*** Opening of MATERIAL TO PROCESS ***
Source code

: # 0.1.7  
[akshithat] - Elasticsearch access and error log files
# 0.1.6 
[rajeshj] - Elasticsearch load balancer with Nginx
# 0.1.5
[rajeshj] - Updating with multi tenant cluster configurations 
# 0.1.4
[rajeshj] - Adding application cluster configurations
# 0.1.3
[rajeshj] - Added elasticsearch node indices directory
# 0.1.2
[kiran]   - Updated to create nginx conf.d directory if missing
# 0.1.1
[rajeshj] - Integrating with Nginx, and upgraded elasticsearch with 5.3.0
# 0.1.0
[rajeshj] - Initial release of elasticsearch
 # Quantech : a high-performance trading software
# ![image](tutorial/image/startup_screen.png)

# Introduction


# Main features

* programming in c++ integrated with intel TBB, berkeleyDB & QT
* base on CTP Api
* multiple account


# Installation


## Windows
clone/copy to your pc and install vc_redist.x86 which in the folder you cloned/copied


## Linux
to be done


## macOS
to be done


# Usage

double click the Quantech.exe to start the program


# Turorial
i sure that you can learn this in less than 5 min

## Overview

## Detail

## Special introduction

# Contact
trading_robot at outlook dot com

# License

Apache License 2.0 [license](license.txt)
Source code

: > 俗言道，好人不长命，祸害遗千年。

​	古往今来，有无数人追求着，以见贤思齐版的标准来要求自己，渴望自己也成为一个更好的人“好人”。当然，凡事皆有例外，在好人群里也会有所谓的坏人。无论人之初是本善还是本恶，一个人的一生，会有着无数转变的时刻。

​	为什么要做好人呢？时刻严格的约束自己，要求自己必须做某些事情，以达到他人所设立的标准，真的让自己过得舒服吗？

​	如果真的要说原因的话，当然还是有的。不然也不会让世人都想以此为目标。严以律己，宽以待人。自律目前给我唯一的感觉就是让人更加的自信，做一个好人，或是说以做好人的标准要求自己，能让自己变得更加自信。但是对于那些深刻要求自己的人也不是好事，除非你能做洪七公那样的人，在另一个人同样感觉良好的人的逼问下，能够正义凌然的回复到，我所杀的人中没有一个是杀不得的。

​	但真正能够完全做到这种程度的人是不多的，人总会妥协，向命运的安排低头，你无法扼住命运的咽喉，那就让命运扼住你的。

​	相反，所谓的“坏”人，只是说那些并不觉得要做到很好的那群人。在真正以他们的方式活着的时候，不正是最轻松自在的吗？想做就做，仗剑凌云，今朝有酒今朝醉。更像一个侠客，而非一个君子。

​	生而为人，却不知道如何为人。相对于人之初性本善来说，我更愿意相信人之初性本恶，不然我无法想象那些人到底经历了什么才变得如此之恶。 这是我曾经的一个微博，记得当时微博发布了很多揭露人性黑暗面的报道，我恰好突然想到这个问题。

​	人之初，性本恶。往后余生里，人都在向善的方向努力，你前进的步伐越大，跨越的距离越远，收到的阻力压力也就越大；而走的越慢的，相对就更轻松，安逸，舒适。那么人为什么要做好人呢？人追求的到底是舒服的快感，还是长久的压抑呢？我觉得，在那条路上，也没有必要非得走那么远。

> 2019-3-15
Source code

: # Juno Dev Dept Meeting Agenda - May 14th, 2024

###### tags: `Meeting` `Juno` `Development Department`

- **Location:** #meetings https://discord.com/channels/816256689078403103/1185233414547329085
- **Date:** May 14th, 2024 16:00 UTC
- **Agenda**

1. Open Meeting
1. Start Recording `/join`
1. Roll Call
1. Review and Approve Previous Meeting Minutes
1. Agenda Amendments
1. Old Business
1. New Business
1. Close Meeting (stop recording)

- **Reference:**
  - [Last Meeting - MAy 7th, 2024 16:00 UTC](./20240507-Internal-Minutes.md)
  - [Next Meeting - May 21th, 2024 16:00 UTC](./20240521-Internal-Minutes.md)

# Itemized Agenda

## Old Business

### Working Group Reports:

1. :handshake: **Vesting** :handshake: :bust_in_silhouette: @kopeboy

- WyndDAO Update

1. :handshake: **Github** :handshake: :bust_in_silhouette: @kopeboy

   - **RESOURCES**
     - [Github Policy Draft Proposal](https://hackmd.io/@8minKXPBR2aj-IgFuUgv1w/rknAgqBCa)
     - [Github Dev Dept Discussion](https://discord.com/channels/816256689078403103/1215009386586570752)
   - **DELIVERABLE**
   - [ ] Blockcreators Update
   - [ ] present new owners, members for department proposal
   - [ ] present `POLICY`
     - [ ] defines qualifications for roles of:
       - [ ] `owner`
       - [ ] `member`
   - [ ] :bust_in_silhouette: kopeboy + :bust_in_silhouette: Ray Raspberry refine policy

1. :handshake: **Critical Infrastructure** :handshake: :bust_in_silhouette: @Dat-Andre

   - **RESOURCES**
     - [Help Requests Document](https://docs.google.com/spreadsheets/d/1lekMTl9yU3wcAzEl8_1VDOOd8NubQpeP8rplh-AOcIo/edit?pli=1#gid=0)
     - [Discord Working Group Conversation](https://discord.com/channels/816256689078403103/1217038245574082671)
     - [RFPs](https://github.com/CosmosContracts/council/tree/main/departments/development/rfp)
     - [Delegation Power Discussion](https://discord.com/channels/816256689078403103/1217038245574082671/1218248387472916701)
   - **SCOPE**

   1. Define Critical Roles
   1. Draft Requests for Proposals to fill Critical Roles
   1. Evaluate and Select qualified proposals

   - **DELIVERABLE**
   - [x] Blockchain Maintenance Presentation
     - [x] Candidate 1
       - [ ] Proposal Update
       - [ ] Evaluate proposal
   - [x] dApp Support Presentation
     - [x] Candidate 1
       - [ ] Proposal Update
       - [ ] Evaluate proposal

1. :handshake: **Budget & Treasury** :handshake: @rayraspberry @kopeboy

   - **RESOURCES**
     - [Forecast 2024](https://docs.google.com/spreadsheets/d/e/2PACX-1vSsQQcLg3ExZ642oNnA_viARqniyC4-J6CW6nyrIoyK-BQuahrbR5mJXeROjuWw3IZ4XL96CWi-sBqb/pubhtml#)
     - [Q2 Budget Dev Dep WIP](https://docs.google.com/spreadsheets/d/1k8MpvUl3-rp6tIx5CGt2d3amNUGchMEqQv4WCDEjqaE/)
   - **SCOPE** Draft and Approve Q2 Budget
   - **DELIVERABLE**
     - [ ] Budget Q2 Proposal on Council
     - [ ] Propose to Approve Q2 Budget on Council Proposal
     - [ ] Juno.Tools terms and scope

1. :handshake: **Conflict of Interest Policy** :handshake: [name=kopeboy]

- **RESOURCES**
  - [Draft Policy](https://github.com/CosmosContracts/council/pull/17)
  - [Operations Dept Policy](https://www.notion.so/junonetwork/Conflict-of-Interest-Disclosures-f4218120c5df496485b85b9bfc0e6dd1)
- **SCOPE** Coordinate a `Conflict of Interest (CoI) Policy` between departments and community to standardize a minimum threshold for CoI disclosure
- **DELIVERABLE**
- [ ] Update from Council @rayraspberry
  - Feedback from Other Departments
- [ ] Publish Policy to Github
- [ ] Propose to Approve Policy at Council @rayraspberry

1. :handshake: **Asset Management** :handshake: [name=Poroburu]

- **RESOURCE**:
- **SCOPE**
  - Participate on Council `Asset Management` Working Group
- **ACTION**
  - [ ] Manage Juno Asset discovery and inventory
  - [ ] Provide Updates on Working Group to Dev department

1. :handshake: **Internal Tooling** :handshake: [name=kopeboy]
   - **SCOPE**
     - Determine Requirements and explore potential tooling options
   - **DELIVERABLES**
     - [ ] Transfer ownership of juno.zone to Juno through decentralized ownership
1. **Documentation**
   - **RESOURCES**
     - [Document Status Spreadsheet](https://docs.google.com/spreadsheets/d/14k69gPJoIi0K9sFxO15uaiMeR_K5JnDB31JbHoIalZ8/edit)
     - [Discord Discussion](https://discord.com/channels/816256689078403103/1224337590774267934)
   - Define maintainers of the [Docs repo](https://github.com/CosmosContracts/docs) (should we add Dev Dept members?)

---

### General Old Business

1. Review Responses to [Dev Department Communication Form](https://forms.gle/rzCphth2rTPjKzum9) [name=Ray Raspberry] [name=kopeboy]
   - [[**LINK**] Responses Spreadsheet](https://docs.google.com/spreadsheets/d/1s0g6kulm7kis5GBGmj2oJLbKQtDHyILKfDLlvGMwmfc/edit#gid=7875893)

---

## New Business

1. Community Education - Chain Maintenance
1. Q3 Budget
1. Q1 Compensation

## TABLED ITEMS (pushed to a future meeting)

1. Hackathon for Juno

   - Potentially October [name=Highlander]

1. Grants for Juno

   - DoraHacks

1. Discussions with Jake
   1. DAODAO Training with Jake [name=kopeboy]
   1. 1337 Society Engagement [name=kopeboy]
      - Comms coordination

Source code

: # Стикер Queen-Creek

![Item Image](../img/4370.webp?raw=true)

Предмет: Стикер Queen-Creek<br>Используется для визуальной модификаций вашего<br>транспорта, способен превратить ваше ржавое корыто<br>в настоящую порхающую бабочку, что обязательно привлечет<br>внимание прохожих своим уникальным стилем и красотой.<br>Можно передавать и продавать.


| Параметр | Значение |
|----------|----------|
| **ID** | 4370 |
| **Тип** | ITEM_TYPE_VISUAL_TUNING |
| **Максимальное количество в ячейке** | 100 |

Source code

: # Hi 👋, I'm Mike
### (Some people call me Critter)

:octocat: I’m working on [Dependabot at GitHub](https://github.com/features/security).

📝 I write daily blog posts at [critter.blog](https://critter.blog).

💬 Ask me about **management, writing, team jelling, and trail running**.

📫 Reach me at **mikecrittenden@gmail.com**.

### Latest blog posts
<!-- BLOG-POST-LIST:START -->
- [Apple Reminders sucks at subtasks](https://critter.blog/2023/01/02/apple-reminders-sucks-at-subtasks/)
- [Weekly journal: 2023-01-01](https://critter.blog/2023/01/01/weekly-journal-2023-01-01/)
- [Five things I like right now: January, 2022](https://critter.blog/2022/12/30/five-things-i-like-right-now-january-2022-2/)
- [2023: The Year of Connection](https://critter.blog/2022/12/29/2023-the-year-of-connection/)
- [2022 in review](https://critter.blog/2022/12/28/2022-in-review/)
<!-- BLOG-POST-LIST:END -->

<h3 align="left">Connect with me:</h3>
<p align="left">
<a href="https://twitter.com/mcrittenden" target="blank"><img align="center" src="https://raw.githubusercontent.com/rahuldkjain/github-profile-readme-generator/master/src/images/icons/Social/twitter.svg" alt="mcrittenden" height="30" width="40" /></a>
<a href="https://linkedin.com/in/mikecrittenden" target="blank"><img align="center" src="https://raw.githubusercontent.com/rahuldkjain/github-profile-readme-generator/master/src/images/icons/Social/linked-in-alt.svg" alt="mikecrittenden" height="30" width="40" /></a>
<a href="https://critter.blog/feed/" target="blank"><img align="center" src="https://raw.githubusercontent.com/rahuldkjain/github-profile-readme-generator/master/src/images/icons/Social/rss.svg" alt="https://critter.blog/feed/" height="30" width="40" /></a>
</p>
*** Close of MATERIAL TO PROCESS ***
__EXERCISE BRIEF__: What is the number of lines in the listing above that hold "cluster"? Respond with that number and nothing else.

__FINAL ANSWER__: 2